Después de villa Nagoro nos tomamos un bondi hasta un punto X del mapa, donde nos bajamos a esperar el siguiente y yo, en un rato que deambulé, encontré una casa abandonada, un local abandonado y los restos colgantes de un puente venido abajo.
Tomamos el otro bondi que, pasando al ladito de casas sostenidas con palitos a la vera del camino y ropa tendida sobre la inexistente banquina, nos depositó en el valle Iya, que tiene dos atracciones: una cascada de morondanga y, más importante, un puente de lianas y sarmientos. También tiene una historia antigua interesante que va de samuráis y guerras y persecuciones y escondrijos en las montañas, pero eso lo supimos después.

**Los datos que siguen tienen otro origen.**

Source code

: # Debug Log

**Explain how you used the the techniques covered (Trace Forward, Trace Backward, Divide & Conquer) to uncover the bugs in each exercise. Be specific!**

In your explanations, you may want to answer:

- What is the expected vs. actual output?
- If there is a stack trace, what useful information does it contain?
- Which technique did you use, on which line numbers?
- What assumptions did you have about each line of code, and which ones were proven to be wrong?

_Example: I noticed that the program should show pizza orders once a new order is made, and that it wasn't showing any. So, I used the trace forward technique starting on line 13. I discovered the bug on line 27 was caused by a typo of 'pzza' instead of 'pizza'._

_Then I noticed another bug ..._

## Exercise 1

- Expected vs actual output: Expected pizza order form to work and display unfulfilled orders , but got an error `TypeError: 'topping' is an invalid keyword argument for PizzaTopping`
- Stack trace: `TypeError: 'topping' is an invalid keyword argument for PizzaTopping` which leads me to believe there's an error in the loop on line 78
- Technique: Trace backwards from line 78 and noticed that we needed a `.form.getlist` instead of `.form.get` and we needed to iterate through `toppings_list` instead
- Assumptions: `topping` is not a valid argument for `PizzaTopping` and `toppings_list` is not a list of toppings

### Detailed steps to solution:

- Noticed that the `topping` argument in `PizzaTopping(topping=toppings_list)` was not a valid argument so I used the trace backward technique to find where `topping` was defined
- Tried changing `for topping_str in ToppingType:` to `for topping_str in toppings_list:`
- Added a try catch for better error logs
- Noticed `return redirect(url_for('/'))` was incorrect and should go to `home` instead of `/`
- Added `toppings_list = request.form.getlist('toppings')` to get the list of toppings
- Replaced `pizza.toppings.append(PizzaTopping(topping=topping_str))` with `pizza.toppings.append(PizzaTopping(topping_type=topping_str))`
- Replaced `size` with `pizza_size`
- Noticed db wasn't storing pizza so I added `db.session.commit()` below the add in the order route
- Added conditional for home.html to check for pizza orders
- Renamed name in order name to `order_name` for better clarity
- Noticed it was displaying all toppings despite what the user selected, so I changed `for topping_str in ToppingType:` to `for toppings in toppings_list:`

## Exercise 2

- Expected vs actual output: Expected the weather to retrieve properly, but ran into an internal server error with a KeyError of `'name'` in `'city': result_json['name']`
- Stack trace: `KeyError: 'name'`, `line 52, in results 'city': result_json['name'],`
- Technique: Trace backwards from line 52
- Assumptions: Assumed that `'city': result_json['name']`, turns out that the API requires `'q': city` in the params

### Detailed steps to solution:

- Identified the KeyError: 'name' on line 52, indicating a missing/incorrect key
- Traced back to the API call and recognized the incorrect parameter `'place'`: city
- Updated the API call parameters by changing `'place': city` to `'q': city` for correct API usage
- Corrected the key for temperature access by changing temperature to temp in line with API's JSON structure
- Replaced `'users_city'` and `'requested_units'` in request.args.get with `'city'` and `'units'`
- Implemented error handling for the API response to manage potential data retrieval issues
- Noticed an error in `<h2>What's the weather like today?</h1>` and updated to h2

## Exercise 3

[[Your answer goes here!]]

El puente es lindo. Por un instante creí que capaz las plantas enredadas de verdad sostenían el peso del puente y la re flashé, pero en seguida leímos que no, que era acero nomás lo que lo sostenía y que las lianas recubrían.
Hay que pagar unos trescientos yenes para cruzarlo así que yo, haciéndome el boludo, me adentré varios pasos desde el extremo contrario a la entrada para sacar fotitos y huí.

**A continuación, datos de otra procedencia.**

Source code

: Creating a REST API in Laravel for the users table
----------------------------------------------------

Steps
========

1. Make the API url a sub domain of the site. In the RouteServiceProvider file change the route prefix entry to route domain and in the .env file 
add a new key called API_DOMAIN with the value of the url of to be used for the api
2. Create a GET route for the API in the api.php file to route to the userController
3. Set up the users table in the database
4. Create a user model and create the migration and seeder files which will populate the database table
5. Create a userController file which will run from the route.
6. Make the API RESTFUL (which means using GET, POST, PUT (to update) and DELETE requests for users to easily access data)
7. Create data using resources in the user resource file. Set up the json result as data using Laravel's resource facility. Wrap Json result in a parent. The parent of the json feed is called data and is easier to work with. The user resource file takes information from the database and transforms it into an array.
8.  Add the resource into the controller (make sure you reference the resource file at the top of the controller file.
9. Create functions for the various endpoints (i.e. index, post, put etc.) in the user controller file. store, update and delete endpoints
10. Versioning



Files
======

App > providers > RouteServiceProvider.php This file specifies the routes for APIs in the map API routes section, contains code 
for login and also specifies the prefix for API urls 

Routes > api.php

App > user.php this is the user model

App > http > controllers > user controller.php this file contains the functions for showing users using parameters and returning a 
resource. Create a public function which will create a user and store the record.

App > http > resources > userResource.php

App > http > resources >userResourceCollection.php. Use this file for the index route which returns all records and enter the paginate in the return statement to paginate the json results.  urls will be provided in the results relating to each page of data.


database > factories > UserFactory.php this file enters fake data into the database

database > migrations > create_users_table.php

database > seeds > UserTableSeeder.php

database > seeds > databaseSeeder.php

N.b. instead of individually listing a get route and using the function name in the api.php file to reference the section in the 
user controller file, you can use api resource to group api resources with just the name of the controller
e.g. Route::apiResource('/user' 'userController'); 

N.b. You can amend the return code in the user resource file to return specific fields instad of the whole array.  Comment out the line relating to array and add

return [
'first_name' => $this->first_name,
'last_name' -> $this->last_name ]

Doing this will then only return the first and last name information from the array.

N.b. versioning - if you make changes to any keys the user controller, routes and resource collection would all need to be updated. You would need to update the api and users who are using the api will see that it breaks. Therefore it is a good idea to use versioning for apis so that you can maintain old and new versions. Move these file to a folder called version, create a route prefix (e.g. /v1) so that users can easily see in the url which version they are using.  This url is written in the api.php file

Paseamos por el lecho del río, hicimos escalada amateur porque no vimos una escalera, encontramos un tanuki muerto (especie de mapache japonés) y le di sepultura bajo cascotes para que tuviera una descomposición digna, y comimos sanguchetes viendo las truchas nadar alrededor de un paraguas hundido.
Al final, como ya habíamos desenfundado un dineral en transportes, hicimos dedo hasta la estación de tren más cercana, exploramos un poco el pueblito circundante y pumba, hora y pico después nuestro anfitrión ahí estaba, al pie del cañón, para llevarnos a la guest house en coche. Guest house en la cual, retomando el hilo de la historia, durante una reunión de viejos amigos, conseguimos una guía local para ir a conocer Saita y sus atractivos, antes de irnos de Shikoku...
Rafa Deviaje.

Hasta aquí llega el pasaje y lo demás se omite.